# How to find Geographic location from Email header



## squid (Nov 15, 2006)

I want to know how to find the actual geographic location of the sender from the E-mail header. When i open the message header some of the messages have the IP address using which we can trace back. but some of the message headers don't have this IP address and instead they have the originating server name. Does anyone know how to get the IP address/ Location from this ID. 
I also want to know if there is any plugin for thunderbird/Mozilla for this one.

regards


----------



## cyberscriber (Nov 16, 2006)

try this hxxp://emailtrackerpro.visualware.com/


----------



## vinookanth (Nov 16, 2006)

good one


----------



## squid (Nov 16, 2006)

thanks for that one.


----------



## the.kaushik (Nov 18, 2006)

nice one


----------



## s18000rpm (Nov 18, 2006)

@CyberScriber == Super!!!

You deserve repping for this.


----------



## birdie7015 (Feb 7, 2009)

cyberscriber said:


> try this hxxp://emailtrackerpro.visualware.com/


 
If I were to buy this software would it do the complete job.
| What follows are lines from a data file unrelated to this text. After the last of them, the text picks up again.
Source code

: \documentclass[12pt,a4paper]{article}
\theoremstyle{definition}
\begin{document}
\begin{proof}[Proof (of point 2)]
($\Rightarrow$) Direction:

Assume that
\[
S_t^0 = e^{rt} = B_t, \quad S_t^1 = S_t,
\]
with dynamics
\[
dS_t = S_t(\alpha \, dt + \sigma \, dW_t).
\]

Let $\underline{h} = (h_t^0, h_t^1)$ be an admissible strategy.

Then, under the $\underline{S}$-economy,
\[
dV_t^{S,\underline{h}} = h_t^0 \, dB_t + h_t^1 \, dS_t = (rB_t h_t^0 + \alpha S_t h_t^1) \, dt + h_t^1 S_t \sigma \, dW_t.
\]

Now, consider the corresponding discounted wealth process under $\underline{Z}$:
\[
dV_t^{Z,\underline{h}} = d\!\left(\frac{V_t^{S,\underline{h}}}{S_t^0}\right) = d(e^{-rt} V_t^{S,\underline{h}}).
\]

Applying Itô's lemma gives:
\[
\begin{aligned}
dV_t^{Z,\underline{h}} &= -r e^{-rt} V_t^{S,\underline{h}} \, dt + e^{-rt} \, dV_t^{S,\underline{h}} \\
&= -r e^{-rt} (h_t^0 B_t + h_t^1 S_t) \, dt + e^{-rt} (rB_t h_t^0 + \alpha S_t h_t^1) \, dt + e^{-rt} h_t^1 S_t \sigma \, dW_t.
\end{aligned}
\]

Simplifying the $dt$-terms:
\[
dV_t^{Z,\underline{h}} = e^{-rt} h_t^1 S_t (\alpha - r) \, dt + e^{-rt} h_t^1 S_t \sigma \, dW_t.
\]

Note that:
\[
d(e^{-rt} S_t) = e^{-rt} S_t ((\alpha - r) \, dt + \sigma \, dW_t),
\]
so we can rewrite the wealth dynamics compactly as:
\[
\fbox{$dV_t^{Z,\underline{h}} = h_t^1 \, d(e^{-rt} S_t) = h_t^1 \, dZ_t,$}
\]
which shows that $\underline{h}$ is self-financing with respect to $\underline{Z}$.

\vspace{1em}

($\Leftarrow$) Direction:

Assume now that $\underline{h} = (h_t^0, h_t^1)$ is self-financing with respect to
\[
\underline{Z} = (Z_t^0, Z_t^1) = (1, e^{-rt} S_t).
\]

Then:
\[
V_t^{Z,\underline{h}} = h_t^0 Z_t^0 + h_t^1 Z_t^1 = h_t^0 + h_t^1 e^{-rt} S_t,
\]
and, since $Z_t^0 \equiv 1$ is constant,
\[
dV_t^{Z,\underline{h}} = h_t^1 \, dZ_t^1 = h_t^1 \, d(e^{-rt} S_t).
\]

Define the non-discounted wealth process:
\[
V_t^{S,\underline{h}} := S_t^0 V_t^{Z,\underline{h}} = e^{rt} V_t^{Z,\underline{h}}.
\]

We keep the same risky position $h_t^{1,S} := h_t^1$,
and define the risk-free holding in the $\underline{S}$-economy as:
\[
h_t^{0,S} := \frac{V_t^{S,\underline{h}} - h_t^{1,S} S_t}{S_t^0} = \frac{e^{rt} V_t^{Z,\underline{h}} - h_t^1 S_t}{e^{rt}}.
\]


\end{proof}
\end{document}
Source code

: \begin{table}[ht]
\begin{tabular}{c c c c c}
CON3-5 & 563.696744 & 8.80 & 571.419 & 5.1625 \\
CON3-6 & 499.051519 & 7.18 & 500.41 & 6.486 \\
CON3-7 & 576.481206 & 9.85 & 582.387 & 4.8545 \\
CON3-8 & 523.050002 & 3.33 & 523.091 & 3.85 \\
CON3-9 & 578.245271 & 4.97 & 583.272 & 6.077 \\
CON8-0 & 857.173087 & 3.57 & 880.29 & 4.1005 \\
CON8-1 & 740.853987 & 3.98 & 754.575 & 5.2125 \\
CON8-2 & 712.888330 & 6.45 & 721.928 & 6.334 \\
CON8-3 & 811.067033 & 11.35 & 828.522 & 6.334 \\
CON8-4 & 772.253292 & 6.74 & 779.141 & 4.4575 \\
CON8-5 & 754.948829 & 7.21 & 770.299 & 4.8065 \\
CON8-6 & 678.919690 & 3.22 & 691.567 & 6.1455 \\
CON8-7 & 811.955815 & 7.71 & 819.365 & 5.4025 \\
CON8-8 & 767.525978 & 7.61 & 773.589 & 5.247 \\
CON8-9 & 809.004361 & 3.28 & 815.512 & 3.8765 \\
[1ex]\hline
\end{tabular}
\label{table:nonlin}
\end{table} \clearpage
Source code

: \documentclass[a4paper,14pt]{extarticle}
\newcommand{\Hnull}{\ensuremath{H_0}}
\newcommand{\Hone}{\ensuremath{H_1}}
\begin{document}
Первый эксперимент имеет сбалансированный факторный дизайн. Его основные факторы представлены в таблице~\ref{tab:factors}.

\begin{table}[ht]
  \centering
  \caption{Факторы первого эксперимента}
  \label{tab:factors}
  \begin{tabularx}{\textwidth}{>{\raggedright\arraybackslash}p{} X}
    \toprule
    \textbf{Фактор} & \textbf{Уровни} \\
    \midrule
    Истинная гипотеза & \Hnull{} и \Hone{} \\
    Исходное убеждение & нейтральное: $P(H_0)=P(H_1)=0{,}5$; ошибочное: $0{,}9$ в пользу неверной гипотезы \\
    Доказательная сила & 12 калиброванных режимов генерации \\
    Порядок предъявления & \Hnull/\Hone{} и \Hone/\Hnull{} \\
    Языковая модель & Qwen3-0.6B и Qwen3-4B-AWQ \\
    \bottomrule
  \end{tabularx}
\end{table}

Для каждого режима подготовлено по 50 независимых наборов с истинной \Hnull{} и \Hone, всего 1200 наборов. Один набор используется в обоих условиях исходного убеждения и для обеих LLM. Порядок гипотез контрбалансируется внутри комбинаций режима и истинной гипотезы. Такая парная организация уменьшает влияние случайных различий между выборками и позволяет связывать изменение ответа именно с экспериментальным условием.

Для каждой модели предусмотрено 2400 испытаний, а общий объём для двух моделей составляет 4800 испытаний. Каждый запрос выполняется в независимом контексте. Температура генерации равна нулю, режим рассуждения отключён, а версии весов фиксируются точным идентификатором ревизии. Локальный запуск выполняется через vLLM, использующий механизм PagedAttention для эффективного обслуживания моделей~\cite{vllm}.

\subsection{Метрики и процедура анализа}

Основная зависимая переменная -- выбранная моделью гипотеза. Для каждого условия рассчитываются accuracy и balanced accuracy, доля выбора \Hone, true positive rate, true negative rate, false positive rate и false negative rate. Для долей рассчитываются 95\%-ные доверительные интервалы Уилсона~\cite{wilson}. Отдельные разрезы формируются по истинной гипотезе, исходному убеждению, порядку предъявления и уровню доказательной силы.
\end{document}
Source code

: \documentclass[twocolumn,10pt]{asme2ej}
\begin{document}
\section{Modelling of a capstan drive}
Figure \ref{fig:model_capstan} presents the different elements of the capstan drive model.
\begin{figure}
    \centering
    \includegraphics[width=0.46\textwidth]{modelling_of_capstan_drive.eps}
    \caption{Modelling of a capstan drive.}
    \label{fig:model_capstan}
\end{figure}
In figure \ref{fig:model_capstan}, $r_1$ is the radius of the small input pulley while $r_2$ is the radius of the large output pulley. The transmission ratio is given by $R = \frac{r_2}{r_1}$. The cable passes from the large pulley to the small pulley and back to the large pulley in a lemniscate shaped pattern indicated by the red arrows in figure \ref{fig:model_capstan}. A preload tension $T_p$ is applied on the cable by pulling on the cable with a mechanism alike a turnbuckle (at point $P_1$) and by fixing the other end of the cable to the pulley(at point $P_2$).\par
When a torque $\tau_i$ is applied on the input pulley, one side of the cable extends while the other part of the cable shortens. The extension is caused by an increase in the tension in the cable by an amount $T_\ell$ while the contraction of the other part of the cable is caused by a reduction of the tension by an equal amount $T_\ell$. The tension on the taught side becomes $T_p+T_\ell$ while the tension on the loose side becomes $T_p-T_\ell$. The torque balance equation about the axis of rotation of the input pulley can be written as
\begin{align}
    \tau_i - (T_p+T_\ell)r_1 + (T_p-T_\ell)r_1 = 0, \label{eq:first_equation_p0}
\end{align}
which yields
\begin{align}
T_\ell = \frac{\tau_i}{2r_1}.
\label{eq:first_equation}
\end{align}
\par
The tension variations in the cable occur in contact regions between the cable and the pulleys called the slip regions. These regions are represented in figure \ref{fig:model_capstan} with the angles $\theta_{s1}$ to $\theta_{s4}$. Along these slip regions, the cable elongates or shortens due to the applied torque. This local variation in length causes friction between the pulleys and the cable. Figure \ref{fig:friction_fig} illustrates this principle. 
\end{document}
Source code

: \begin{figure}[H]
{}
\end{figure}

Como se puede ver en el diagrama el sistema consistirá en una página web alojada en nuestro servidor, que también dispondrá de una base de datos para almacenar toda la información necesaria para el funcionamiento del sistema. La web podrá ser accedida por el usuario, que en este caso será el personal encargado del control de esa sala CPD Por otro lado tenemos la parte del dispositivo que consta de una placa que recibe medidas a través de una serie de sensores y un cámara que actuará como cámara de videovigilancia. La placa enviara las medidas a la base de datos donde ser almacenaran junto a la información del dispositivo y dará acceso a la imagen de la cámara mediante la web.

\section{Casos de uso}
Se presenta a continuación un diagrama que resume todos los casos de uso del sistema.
I have been using a site that will give me the location from email headers except that yesterday for the first time it simply said sattelite in place of the country.  I used to use this page:

*headertool.apelord.com/

It turns out that it is a sky email address but doesn't give the country of origin.

I get a lot of scammer email asking for friendship so I might be prepared to buy the software if it will give me the location as it will save me a lot of time and trouble.


----------